EXERCISE DESCRIPTION. One number is the whole answer: how many lines of the material hold "brackets".

******************************

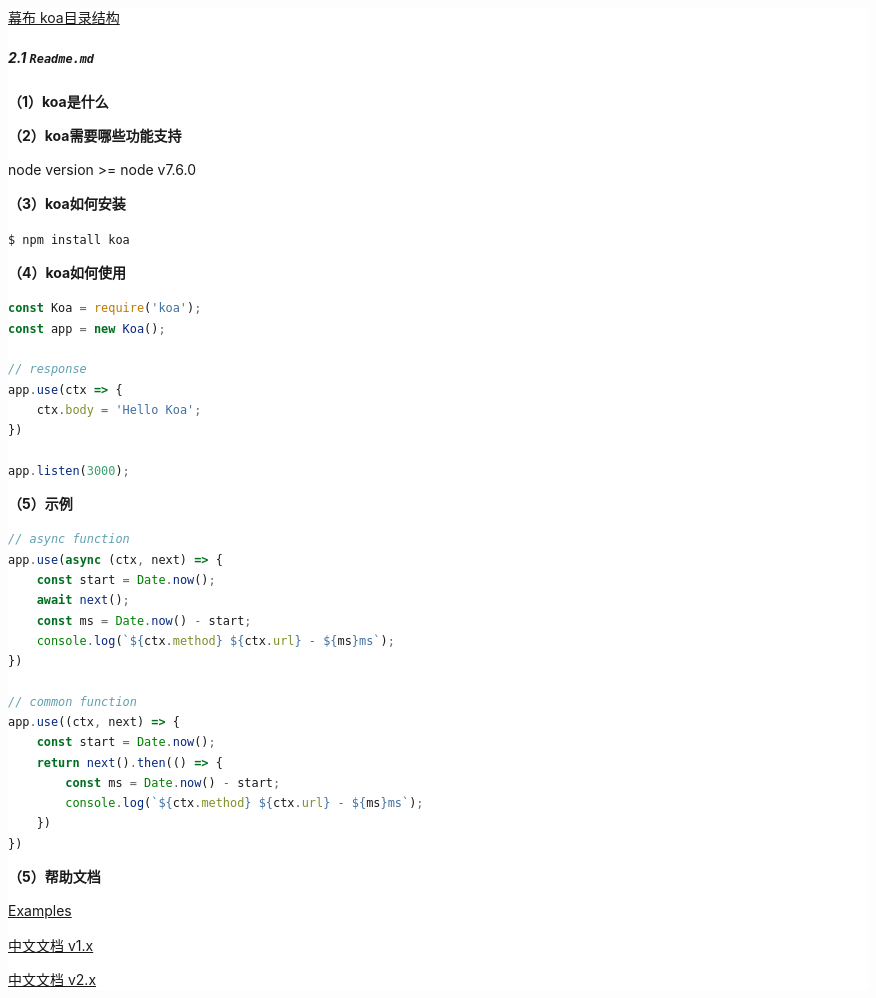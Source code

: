 [幕布 koa目录结构](https://www.mubucm.com/doc/5e2XYEUtUBX)

##### 2.1 `Readme.md`

**（1）koa是什么**

**（2）koa需要哪些功能支持**

node version >= node v7.6.0

**（3）koa如何安装**

```
$ npm install koa
```

**（4）koa如何使用**

```js
const Koa = require('koa');
const app = new Koa();

// response
app.use(ctx => {
    ctx.body = 'Hello Koa';
})

app.listen(3000);
```

**（5）示例**

```js
// async function
app.use(async (ctx, next) => {
    const start = Date.now();
    await next();
    const ms = Date.now() - start;
    console.log(`${ctx.method} ${ctx.url} - ${ms}ms`);
})

// common function
app.use((ctx, next) => {
    const start = Date.now();
    return next().then(() => {
        const ms = Date.now() - start;
        console.log(`${ctx.method} ${ctx.url} - ${ms}ms`);
    })
})
```

**（5）帮助文档**

[Examples](https://github.com/koajs/examples)

[中文文档 v1.x](https://github.com/guo-yu/koa-guide)

[中文文档 v2.x](https://github.com/demopark/koa-docs-Zh-CN)
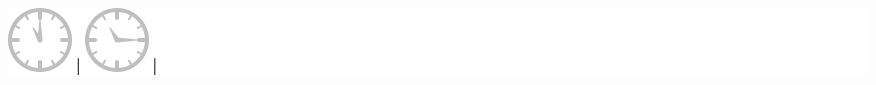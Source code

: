 <img src="./icons/stats/time/Clock_11_00.svg" title="Clock_11_00.svg" alt="Clock_11_00.svg" width="64"/> | <img src="./icons/stats/time/Clock_11_15.svg" title="Clock_11_15.svg" alt="Clock_11_15.svg" width="64"/> |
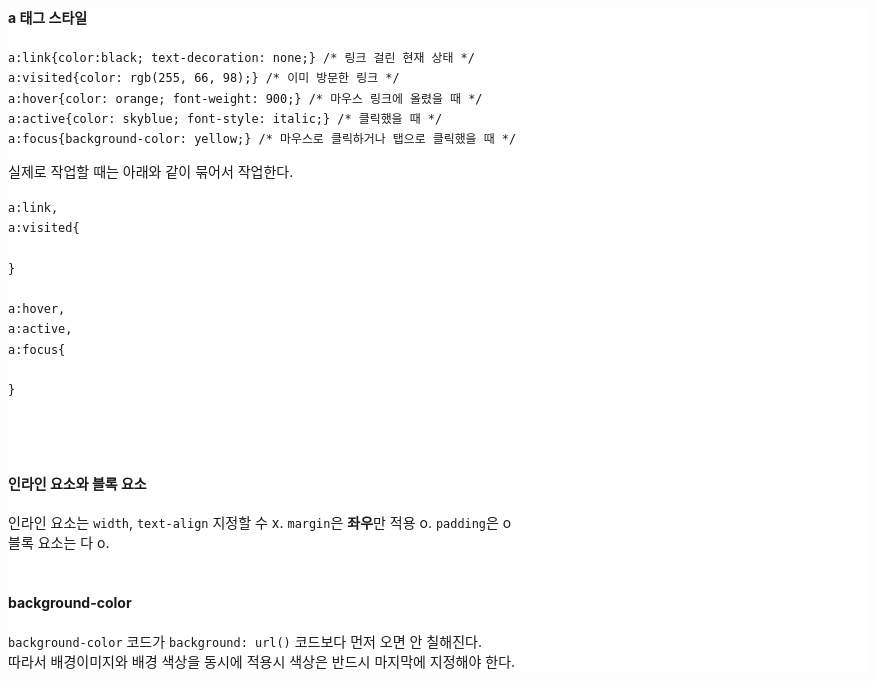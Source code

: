 #### a 태그 스타일
```
a:link{color:black; text-decoration: none;} /* 링크 걸린 현재 상태 */
a:visited{color: rgb(255, 66, 98);} /* 이미 방문한 링크 */
a:hover{color: orange; font-weight: 900;} /* 마우스 링크에 올렸을 때 */
a:active{color: skyblue; font-style: italic;} /* 클릭했을 때 */
a:focus{background-color: yellow;} /* 마우스로 클릭하거나 탭으로 클릭했을 때 */
```
실제로 작업할 때는 아래와 같이 묶어서 작업한다.
```
a:link,
a:visited{

}

a:hover,
a:active,
a:focus{

}
```
<br><br>

#### 인라인 요소와 블록 요소
인라인 요소는 ```width```, ```text-align``` 지정할 수 x. `margin`은 **좌우**만 적용 o. ```padding```은 o <br>
블록 요소는 다 o.
<br><br>

#### background-color
`background-color` 코드가 `background: url()` 코드보다 먼저 오면 안 칠해진다.<br>
따라서 배경이미지와 배경 색상을 동시에 적용시 색상은 반드시 마지막에 지정해야 한다.<br>
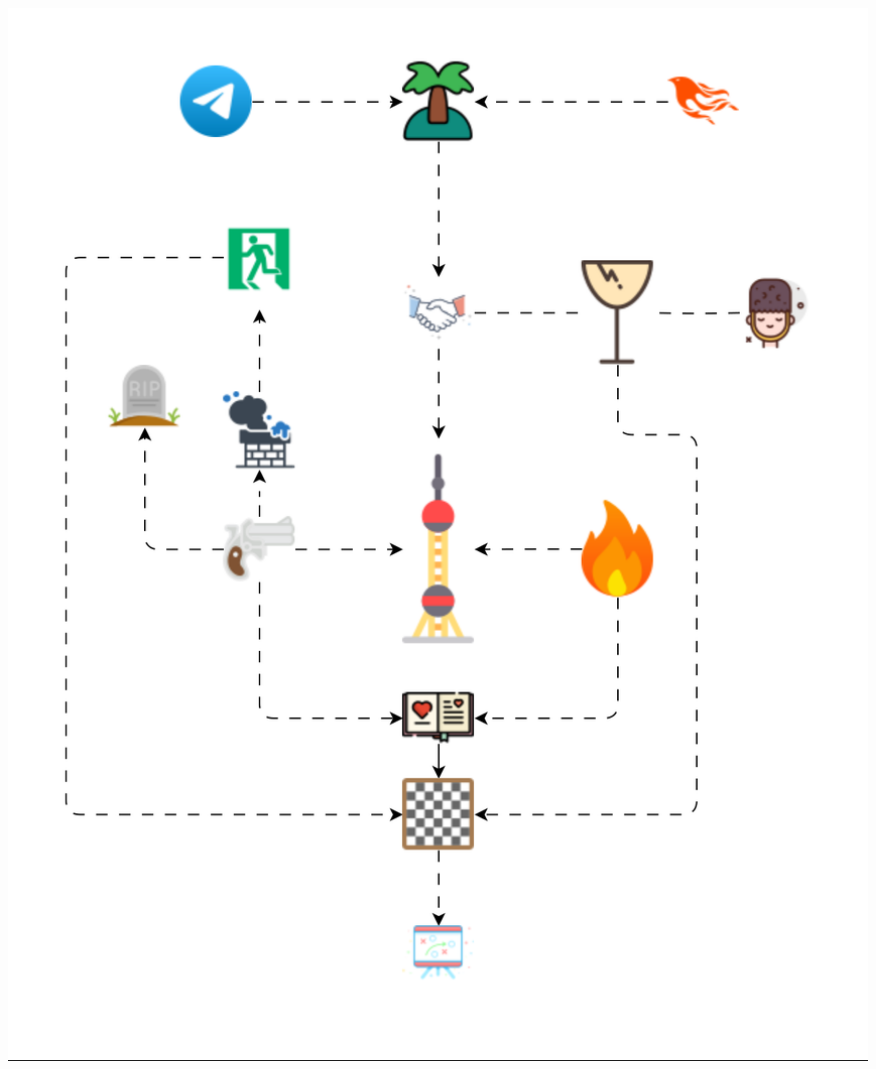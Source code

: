 <img src="/assets/img/blog/the-shanghai-gambit.svg" alt="the-shanghai-gambit" style="width:100%"/>

---
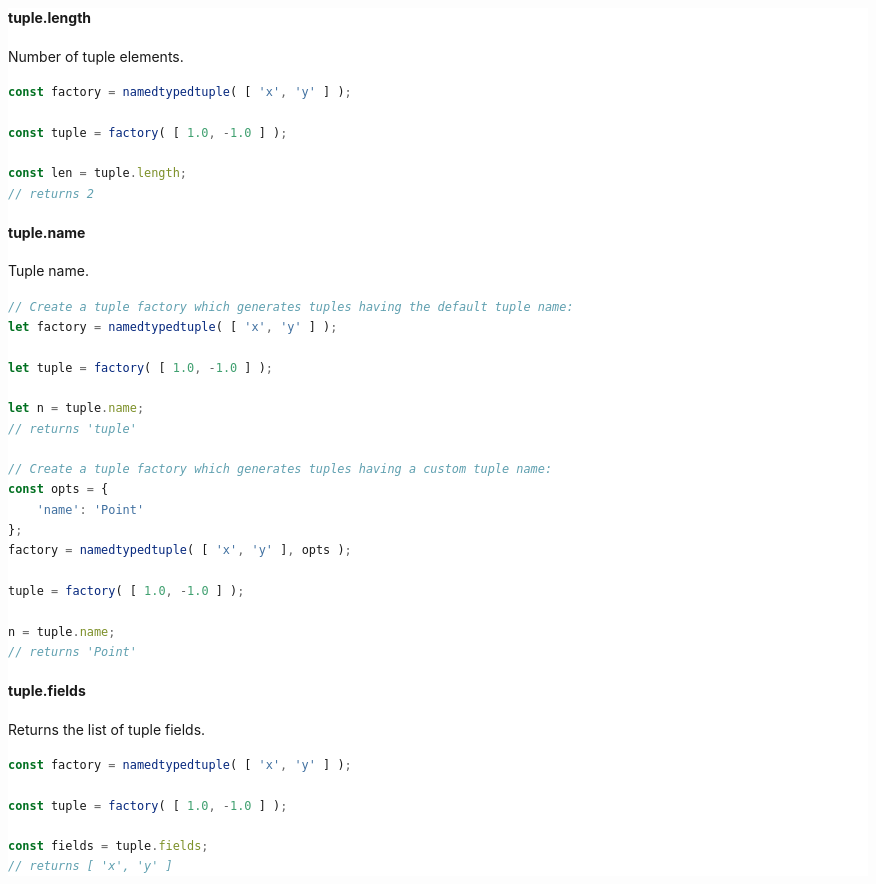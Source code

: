 <a name="prop-length"></a>

#### tuple.length

Number of tuple elements.

```javascript
const factory = namedtypedtuple( [ 'x', 'y' ] );

const tuple = factory( [ 1.0, -1.0 ] );

const len = tuple.length;
// returns 2
```

<a name="prop-name"></a>

#### tuple.name

Tuple name.

```javascript
// Create a tuple factory which generates tuples having the default tuple name:
let factory = namedtypedtuple( [ 'x', 'y' ] );

let tuple = factory( [ 1.0, -1.0 ] );

let n = tuple.name;
// returns 'tuple'

// Create a tuple factory which generates tuples having a custom tuple name:
const opts = {
    'name': 'Point'
};
factory = namedtypedtuple( [ 'x', 'y' ], opts );

tuple = factory( [ 1.0, -1.0 ] );

n = tuple.name;
// returns 'Point'
```

<a name="prop-fields"></a>

#### tuple.fields

Returns the list of tuple fields.

```javascript
const factory = namedtypedtuple( [ 'x', 'y' ] );

const tuple = factory( [ 1.0, -1.0 ] );

const fields = tuple.fields;
// returns [ 'x', 'y' ]
```


[@stdlib/array/buffer]: https://github.com/stdlib-js/stdlib/tree/develop/lib/node_modules/%40stdlib/array/buffer
[json]: http://www.json.org/
[@stdlib/array/typed]: https://github.com/stdlib-js/stdlib/tree/develop/lib/node_modules/%40stdlib/array/typed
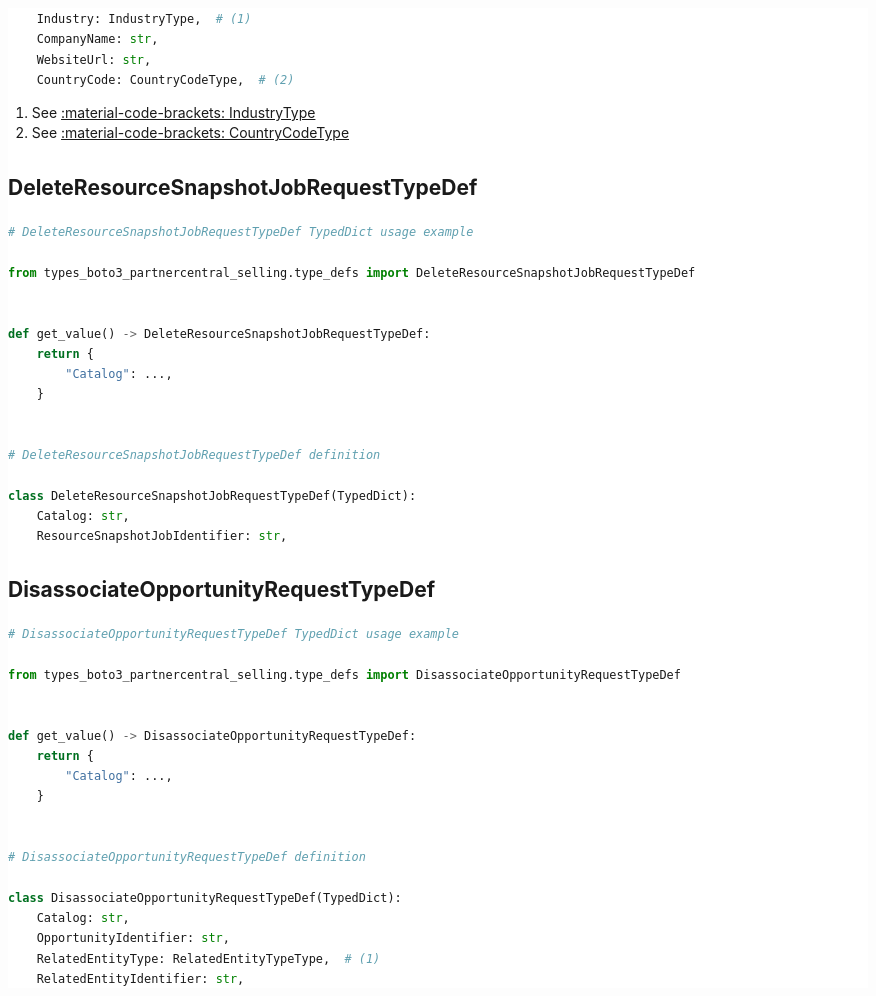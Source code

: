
 ```python
    Industry: IndustryType,  # (1)
    CompanyName: str,
    WebsiteUrl: str,
    CountryCode: CountryCodeType,  # (2)
```

1. See [:material-code-brackets: IndustryType](./literals.md#industrytype)
2. See [:material-code-brackets: CountryCodeType](./literals.md#countrycodetype)

## DeleteResourceSnapshotJobRequestTypeDef

```python
# DeleteResourceSnapshotJobRequestTypeDef TypedDict usage example

from types_boto3_partnercentral_selling.type_defs import DeleteResourceSnapshotJobRequestTypeDef


def get_value() -> DeleteResourceSnapshotJobRequestTypeDef:
    return {
        "Catalog": ...,
    }


# DeleteResourceSnapshotJobRequestTypeDef definition

class DeleteResourceSnapshotJobRequestTypeDef(TypedDict):
    Catalog: str,
    ResourceSnapshotJobIdentifier: str,
```


## DisassociateOpportunityRequestTypeDef

```python
# DisassociateOpportunityRequestTypeDef TypedDict usage example

from types_boto3_partnercentral_selling.type_defs import DisassociateOpportunityRequestTypeDef


def get_value() -> DisassociateOpportunityRequestTypeDef:
    return {
        "Catalog": ...,
    }


# DisassociateOpportunityRequestTypeDef definition

class DisassociateOpportunityRequestTypeDef(TypedDict):
    Catalog: str,
    OpportunityIdentifier: str,
    RelatedEntityType: RelatedEntityTypeType,  # (1)
    RelatedEntityIdentifier: str,
```
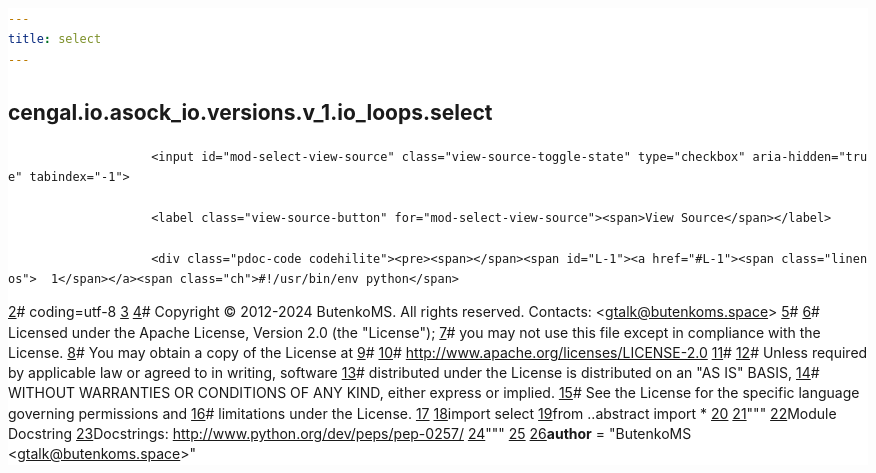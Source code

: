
 ```yaml
---
title: select
---
```


<div>
    <main class="pdoc">
            <section class="module-info">
                    <h1 class="modulename">
cengal<wbr>.io<wbr>.asock_io<wbr>.versions<wbr>.v_1<wbr>.io_loops<wbr>.select    </h1>

                
                        <input id="mod-select-view-source" class="view-source-toggle-state" type="checkbox" aria-hidden="true" tabindex="-1">

                        <label class="view-source-button" for="mod-select-view-source"><span>View Source</span></label>

                        <div class="pdoc-code codehilite"><pre><span></span><span id="L-1"><a href="#L-1"><span class="linenos">  1</span></a><span class="ch">#!/usr/bin/env python</span>
</span><span id="L-2"><a href="#L-2"><span class="linenos">  2</span></a><span class="c1"># coding=utf-8</span>
</span><span id="L-3"><a href="#L-3"><span class="linenos">  3</span></a>
</span><span id="L-4"><a href="#L-4"><span class="linenos">  4</span></a><span class="c1"># Copyright © 2012-2024 ButenkoMS. All rights reserved. Contacts: &lt;gtalk@butenkoms.space&gt;</span>
</span><span id="L-5"><a href="#L-5"><span class="linenos">  5</span></a><span class="c1"># </span>
</span><span id="L-6"><a href="#L-6"><span class="linenos">  6</span></a><span class="c1"># Licensed under the Apache License, Version 2.0 (the &quot;License&quot;);</span>
</span><span id="L-7"><a href="#L-7"><span class="linenos">  7</span></a><span class="c1"># you may not use this file except in compliance with the License.</span>
</span><span id="L-8"><a href="#L-8"><span class="linenos">  8</span></a><span class="c1"># You may obtain a copy of the License at</span>
</span><span id="L-9"><a href="#L-9"><span class="linenos">  9</span></a><span class="c1"># </span>
</span><span id="L-10"><a href="#L-10"><span class="linenos"> 10</span></a><span class="c1">#     http://www.apache.org/licenses/LICENSE-2.0</span>
</span><span id="L-11"><a href="#L-11"><span class="linenos"> 11</span></a><span class="c1"># </span>
</span><span id="L-12"><a href="#L-12"><span class="linenos"> 12</span></a><span class="c1"># Unless required by applicable law or agreed to in writing, software</span>
</span><span id="L-13"><a href="#L-13"><span class="linenos"> 13</span></a><span class="c1"># distributed under the License is distributed on an &quot;AS IS&quot; BASIS,</span>
</span><span id="L-14"><a href="#L-14"><span class="linenos"> 14</span></a><span class="c1"># WITHOUT WARRANTIES OR CONDITIONS OF ANY KIND, either express or implied.</span>
</span><span id="L-15"><a href="#L-15"><span class="linenos"> 15</span></a><span class="c1"># See the License for the specific language governing permissions and</span>
</span><span id="L-16"><a href="#L-16"><span class="linenos"> 16</span></a><span class="c1"># limitations under the License.</span>
</span><span id="L-17"><a href="#L-17"><span class="linenos"> 17</span></a>
</span><span id="L-18"><a href="#L-18"><span class="linenos"> 18</span></a><span class="kn">import</span> <span class="nn">select</span>
</span><span id="L-19"><a href="#L-19"><span class="linenos"> 19</span></a><span class="kn">from</span> <span class="nn">..abstract</span> <span class="kn">import</span> <span class="o">*</span>
</span><span id="L-20"><a href="#L-20"><span class="linenos"> 20</span></a>
</span><span id="L-21"><a href="#L-21"><span class="linenos"> 21</span></a><span class="sd">&quot;&quot;&quot;</span>
</span><span id="L-22"><a href="#L-22"><span class="linenos"> 22</span></a><span class="sd">Module Docstring</span>
</span><span id="L-23"><a href="#L-23"><span class="linenos"> 23</span></a><span class="sd">Docstrings: http://www.python.org/dev/peps/pep-0257/</span>
</span><span id="L-24"><a href="#L-24"><span class="linenos"> 24</span></a><span class="sd">&quot;&quot;&quot;</span>
</span><span id="L-25"><a href="#L-25"><span class="linenos"> 25</span></a>
</span><span id="L-26"><a href="#L-26"><span class="linenos"> 26</span></a><span class="n">__author__</span> <span class="o">=</span> <span class="s2">&quot;ButenkoMS &lt;gtalk@butenkoms.space&gt;&quot;</span>
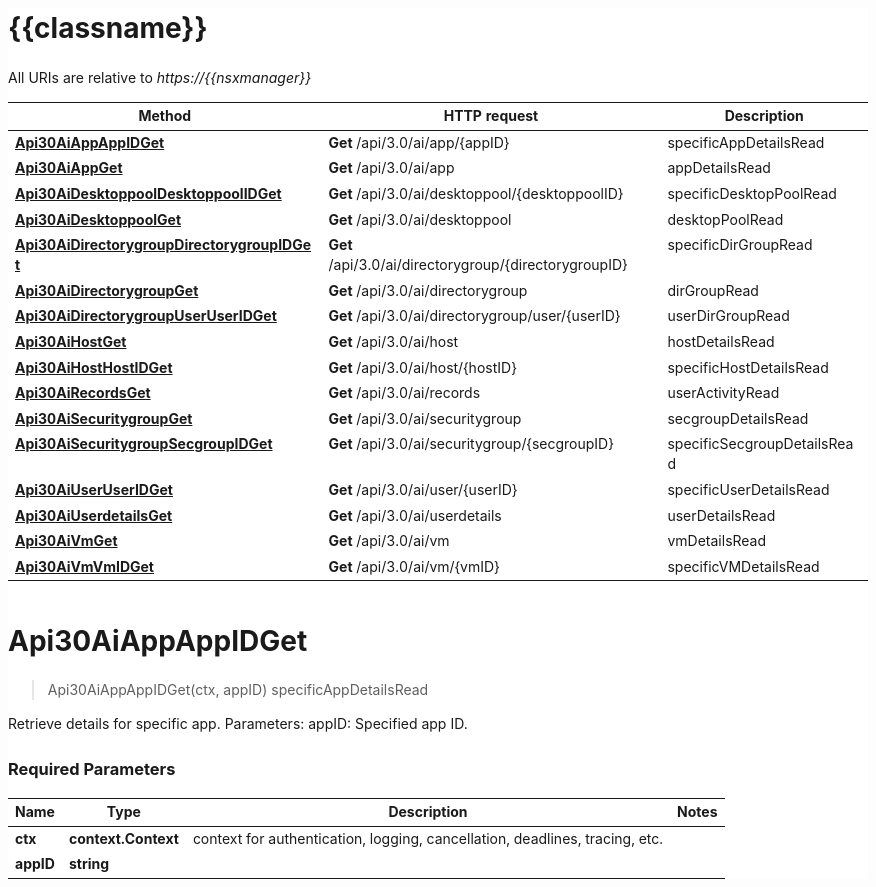 # {{classname}}

All URIs are relative to *https://{{nsxmanager}}*

Method | HTTP request | Description
------------- | ------------- | -------------
[**Api30AiAppAppIDGet**](AiApi.md#Api30AiAppAppIDGet) | **Get** /api/3.0/ai/app/{appID} | specificAppDetailsRead
[**Api30AiAppGet**](AiApi.md#Api30AiAppGet) | **Get** /api/3.0/ai/app | appDetailsRead
[**Api30AiDesktoppoolDesktoppoolIDGet**](AiApi.md#Api30AiDesktoppoolDesktoppoolIDGet) | **Get** /api/3.0/ai/desktoppool/{desktoppoolID} | specificDesktopPoolRead
[**Api30AiDesktoppoolGet**](AiApi.md#Api30AiDesktoppoolGet) | **Get** /api/3.0/ai/desktoppool | desktopPoolRead
[**Api30AiDirectorygroupDirectorygroupIDGet**](AiApi.md#Api30AiDirectorygroupDirectorygroupIDGet) | **Get** /api/3.0/ai/directorygroup/{directorygroupID} | specificDirGroupRead
[**Api30AiDirectorygroupGet**](AiApi.md#Api30AiDirectorygroupGet) | **Get** /api/3.0/ai/directorygroup | dirGroupRead
[**Api30AiDirectorygroupUserUserIDGet**](AiApi.md#Api30AiDirectorygroupUserUserIDGet) | **Get** /api/3.0/ai/directorygroup/user/{userID} | userDirGroupRead
[**Api30AiHostGet**](AiApi.md#Api30AiHostGet) | **Get** /api/3.0/ai/host | hostDetailsRead
[**Api30AiHostHostIDGet**](AiApi.md#Api30AiHostHostIDGet) | **Get** /api/3.0/ai/host/{hostID} | specificHostDetailsRead
[**Api30AiRecordsGet**](AiApi.md#Api30AiRecordsGet) | **Get** /api/3.0/ai/records | userActivityRead
[**Api30AiSecuritygroupGet**](AiApi.md#Api30AiSecuritygroupGet) | **Get** /api/3.0/ai/securitygroup | secgroupDetailsRead
[**Api30AiSecuritygroupSecgroupIDGet**](AiApi.md#Api30AiSecuritygroupSecgroupIDGet) | **Get** /api/3.0/ai/securitygroup/{secgroupID} | specificSecgroupDetailsRead
[**Api30AiUserUserIDGet**](AiApi.md#Api30AiUserUserIDGet) | **Get** /api/3.0/ai/user/{userID} | specificUserDetailsRead
[**Api30AiUserdetailsGet**](AiApi.md#Api30AiUserdetailsGet) | **Get** /api/3.0/ai/userdetails | userDetailsRead
[**Api30AiVmGet**](AiApi.md#Api30AiVmGet) | **Get** /api/3.0/ai/vm | vmDetailsRead
[**Api30AiVmVmIDGet**](AiApi.md#Api30AiVmVmIDGet) | **Get** /api/3.0/ai/vm/{vmID} | specificVMDetailsRead

# **Api30AiAppAppIDGet**
> Api30AiAppAppIDGet(ctx, appID)
specificAppDetailsRead

Retrieve details for specific app.  Parameters:  appID: Specified app ID.  

### Required Parameters

Name | Type | Description  | Notes
------------- | ------------- | ------------- | -------------
 **ctx** | **context.Context** | context for authentication, logging, cancellation, deadlines, tracing, etc.
  **appID** | **string**|  |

******************************

OUTPUT FOR THIS EXERCISE. 2